Blade Runner 2049

Editor Joe Walker reflects on Blade Runner 2049, Arrival, and always being three feet away from Denis Villeneuve

Contributed by
Sep 26, 2018

Director Denis Villeneuve is an artist who takes risks, and editor Joe Walker has been right next to him for many of them. When we say right next to him, we mean that literally— for Sicario, Arrival, and Blade Runner 2049 (shot back to back to back) there was barely a moment that Villeneuve wasn't three feet away from Walker.

In a new video interview with Collider, Walker opens up about the various ventures that he has undergone with Villeneuve, and where the two of them might venture in the future (i.e. Dune). There may not be another artist who knows Villeneuve better — the turnaround was so fierce between Arrival and Blade Runner 2049 that Walker recalls, “I was putting in a shot of Amy Adams' hair in zero gravity on a Friday, and I was in Budapest on a Monday. So it was a straight run where Denis is effectively three feet away from me for two years." He follows that up by saying, "It’s really weird not having him three feet away from me.”

Walker loved the 2049 experience, noting that it was a different way of editing for him. He was often waiting for the (extremely gorgeous) VFX shots to keep coming through, but sure enough they eventually ended up with what is now an infamous 4-hour cut of the film. According to Walker, that first cut was never meant to be final — as he says, "a first assembly is often a lot longer, especially when there are experimental things."

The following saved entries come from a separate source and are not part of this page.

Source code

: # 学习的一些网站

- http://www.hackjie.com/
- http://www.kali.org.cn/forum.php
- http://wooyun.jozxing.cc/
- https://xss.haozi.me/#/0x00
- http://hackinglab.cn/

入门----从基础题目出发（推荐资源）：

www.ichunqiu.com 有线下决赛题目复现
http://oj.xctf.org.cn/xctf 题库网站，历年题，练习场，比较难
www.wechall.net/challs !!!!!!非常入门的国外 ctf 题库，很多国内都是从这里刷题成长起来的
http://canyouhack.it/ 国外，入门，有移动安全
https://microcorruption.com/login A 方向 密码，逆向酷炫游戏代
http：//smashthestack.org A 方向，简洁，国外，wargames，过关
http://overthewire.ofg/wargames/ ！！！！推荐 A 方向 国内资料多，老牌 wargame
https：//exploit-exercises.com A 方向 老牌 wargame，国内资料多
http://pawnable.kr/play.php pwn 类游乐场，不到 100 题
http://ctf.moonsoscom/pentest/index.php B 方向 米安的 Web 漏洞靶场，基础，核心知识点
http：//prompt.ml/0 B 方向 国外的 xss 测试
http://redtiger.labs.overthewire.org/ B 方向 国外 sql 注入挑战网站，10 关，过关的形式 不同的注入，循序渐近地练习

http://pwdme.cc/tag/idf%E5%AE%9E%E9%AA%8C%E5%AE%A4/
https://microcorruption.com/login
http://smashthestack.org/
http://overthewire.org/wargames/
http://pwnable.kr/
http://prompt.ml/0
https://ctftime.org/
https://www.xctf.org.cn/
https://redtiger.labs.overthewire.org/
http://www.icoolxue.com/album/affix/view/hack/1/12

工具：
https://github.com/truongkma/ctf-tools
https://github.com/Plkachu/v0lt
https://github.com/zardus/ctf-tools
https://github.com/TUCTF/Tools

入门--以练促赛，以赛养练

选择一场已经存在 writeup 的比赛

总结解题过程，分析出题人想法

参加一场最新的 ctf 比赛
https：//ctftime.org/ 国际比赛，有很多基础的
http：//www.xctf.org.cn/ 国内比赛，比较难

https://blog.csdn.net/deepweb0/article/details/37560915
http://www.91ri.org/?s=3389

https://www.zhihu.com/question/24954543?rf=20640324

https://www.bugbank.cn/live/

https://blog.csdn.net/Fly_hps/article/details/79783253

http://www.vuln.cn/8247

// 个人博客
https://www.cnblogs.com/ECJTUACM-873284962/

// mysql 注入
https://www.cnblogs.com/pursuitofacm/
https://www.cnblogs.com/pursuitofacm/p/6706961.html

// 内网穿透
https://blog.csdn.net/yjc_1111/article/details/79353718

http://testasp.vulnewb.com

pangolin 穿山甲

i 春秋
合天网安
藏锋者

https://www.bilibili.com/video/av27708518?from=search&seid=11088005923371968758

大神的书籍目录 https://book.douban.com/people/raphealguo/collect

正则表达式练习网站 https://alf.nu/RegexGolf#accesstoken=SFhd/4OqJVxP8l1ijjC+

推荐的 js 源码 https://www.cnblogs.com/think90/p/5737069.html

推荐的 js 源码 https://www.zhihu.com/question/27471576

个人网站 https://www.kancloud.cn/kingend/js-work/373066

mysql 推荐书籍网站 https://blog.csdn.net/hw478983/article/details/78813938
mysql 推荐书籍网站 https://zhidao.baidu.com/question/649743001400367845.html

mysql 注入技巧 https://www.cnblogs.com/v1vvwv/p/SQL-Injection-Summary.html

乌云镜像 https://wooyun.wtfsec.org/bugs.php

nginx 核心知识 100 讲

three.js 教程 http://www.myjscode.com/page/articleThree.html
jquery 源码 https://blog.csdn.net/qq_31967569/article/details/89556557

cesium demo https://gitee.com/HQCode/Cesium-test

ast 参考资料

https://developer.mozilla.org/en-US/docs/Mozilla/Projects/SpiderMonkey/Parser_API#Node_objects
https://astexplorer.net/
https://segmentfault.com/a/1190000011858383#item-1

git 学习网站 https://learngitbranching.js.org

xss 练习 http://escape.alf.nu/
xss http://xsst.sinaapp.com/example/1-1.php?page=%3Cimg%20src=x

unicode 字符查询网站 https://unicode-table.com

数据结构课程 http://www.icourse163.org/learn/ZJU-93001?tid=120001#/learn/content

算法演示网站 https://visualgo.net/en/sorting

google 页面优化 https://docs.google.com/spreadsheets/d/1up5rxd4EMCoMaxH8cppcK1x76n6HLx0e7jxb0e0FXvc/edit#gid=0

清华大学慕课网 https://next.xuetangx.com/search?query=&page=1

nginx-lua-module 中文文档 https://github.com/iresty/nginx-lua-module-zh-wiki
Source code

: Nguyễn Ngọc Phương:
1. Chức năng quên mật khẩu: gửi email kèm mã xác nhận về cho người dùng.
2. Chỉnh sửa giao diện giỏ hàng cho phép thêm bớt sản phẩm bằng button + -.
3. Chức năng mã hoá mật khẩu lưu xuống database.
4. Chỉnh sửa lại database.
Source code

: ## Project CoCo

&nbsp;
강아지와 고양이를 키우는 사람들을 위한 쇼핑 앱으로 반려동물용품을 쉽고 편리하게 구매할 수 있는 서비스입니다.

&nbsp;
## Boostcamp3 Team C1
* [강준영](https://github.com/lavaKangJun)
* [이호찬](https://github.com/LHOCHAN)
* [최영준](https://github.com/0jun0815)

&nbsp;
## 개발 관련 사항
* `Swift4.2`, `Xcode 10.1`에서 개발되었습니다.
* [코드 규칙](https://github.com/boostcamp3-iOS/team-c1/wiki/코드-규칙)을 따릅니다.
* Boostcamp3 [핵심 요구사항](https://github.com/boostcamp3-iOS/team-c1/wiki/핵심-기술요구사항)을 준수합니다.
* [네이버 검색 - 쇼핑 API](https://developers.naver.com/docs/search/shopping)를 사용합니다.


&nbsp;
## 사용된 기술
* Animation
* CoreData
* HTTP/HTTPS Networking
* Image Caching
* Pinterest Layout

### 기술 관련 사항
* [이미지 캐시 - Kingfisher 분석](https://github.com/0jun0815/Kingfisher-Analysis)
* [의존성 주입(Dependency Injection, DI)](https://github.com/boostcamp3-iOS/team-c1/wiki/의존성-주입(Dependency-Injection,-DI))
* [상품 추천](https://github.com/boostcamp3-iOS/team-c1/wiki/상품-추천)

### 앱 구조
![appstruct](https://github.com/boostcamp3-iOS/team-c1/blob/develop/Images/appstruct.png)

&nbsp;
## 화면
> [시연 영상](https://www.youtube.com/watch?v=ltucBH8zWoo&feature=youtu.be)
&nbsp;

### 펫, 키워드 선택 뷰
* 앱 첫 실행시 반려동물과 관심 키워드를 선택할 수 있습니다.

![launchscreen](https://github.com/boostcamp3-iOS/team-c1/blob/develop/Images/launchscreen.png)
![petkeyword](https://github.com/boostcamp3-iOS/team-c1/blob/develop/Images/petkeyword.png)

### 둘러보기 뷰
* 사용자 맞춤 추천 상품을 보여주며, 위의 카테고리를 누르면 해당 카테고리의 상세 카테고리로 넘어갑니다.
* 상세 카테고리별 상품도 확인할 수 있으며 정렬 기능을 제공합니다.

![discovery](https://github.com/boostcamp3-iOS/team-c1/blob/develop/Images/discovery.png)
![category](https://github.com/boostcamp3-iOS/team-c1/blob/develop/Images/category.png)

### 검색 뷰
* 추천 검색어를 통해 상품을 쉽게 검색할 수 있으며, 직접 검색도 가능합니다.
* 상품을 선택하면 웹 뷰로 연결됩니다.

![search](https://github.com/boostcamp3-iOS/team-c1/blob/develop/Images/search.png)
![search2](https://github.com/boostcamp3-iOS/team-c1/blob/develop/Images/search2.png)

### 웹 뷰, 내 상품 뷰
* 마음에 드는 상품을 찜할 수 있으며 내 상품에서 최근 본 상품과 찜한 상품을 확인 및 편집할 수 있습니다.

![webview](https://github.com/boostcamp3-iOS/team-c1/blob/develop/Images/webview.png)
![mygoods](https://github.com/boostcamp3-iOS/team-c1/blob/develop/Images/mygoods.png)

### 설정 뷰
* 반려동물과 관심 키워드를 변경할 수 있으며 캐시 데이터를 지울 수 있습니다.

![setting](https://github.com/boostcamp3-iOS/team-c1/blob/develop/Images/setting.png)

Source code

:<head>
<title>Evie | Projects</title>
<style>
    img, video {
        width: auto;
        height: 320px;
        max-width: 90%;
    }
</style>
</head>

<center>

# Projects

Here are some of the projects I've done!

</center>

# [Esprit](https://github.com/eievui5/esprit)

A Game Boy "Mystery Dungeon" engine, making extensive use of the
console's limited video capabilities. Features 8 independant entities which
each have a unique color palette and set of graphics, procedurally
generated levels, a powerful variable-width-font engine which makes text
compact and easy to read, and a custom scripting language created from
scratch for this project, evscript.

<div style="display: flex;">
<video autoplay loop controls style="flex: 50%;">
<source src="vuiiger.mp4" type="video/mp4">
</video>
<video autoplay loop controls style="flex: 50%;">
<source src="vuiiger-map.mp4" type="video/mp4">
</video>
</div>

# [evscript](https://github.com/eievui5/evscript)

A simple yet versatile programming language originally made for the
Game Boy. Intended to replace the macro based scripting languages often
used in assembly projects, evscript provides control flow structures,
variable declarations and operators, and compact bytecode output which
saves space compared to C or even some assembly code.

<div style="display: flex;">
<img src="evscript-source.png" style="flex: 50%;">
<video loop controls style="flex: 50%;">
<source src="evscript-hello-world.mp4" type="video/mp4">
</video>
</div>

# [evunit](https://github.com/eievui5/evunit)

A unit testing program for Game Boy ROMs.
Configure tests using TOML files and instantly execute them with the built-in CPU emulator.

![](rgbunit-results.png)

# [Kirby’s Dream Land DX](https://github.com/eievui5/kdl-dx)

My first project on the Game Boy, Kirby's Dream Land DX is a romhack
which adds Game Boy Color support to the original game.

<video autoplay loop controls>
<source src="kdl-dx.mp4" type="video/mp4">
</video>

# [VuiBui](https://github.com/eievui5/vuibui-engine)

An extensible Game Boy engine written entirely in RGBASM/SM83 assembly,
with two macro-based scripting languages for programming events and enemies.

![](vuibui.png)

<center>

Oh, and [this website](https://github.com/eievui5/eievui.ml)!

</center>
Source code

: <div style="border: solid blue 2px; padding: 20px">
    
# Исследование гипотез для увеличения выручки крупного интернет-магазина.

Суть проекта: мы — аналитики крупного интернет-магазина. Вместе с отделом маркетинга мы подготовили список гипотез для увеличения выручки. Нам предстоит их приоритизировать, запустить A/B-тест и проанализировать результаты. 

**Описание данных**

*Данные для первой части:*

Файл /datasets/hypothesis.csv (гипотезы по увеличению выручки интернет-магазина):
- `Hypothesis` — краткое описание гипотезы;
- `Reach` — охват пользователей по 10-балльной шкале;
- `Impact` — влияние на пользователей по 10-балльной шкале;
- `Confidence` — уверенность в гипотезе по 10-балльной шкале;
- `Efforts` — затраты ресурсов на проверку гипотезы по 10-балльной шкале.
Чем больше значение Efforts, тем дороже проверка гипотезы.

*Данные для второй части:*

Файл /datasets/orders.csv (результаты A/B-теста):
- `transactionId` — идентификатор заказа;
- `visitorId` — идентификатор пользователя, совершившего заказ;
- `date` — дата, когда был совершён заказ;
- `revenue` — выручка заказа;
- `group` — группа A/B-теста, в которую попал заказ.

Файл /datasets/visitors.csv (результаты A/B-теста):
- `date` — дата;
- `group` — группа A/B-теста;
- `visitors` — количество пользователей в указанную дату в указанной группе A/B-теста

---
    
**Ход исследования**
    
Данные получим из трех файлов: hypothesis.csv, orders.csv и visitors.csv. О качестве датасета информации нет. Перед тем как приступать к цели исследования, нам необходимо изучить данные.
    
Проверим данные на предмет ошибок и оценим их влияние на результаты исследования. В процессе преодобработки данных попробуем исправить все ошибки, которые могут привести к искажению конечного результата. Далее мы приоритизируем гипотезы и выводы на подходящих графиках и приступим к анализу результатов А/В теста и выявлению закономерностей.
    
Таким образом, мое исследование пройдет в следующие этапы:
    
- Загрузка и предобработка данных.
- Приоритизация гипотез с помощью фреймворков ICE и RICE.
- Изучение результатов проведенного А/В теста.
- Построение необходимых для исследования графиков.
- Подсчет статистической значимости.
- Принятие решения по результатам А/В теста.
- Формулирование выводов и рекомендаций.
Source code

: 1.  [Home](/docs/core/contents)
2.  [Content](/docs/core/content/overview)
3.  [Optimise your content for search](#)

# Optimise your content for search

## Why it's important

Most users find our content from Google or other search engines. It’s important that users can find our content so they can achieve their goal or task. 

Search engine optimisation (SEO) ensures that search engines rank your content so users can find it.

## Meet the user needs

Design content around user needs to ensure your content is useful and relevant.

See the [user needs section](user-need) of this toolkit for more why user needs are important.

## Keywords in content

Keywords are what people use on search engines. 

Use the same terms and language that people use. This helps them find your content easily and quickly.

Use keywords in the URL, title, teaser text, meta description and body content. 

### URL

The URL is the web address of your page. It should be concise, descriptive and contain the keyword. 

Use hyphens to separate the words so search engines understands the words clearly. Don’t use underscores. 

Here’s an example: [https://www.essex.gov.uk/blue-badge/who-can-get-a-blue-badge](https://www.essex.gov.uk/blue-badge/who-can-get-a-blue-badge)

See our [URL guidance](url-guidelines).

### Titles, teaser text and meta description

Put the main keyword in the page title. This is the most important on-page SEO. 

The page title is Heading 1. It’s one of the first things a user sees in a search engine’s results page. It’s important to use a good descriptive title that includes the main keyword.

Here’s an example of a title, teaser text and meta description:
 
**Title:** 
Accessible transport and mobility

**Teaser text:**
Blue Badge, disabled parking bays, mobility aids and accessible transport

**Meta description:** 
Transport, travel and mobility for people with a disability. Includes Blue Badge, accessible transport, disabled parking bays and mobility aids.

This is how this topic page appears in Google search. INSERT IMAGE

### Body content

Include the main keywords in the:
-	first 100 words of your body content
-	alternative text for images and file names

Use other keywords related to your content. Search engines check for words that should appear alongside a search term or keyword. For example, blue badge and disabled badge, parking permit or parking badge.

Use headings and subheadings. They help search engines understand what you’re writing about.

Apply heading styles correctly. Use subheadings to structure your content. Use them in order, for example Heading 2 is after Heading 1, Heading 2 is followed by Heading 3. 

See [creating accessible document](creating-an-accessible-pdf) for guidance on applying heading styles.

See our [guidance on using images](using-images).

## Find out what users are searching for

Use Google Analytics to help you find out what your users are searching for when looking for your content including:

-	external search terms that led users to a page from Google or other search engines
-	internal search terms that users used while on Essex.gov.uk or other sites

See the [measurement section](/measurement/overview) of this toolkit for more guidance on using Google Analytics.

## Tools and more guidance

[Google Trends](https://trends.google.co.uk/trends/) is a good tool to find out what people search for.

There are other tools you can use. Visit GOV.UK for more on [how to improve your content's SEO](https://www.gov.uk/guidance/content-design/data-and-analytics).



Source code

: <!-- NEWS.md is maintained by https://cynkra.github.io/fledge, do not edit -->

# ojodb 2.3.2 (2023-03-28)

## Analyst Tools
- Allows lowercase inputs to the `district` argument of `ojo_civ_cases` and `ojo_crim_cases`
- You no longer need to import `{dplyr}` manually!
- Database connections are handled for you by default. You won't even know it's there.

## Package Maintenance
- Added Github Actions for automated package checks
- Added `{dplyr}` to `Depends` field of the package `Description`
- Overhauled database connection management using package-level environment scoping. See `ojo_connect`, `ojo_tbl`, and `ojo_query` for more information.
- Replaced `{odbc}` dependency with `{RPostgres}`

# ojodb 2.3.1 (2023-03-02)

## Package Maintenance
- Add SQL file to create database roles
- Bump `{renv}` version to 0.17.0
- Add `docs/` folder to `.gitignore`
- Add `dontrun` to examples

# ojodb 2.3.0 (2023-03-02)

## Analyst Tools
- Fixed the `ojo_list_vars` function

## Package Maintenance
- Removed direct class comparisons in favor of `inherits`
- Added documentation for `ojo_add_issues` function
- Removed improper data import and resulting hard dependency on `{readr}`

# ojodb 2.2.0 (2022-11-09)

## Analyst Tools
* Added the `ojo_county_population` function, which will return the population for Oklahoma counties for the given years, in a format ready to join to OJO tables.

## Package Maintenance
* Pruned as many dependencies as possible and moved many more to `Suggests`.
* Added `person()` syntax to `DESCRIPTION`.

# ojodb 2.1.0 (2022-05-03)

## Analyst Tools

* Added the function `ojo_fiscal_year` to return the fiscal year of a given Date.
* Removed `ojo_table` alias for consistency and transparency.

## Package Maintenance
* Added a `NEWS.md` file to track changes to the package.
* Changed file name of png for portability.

One of the things they were experimenting with was the baseline test for the main character, K (Ryan Gosling). "There was a baseline test in that film, if you remember, he’s reciting ‘pale fire,’ and in my first assembly, I had a lot of that in, because it was really really good," says Walker. "But we all knew that we’d only pepper it with a tiny little faction of it.”

Walker was very much taken with the cinematography of Roger Deakins (he's not alone), saying that it made the job of cutting things together more difficult. He describes how he'd usually trim a brief scene connecting two other scenes down to three seconds or so — with this film, he describes one of these linking moments specifically: "I’ve got a world-class shot of this amazing caustic light effect following Sylvia Hoeks, who’s amazing to look at, climbing up the steps,” he said. “The first person you see in the office is a man in the shadows, a blind man, with artificial sunlight crawling into a huge water set. So, I mean, to make that three to five seconds long is killing a major, world-class shot.”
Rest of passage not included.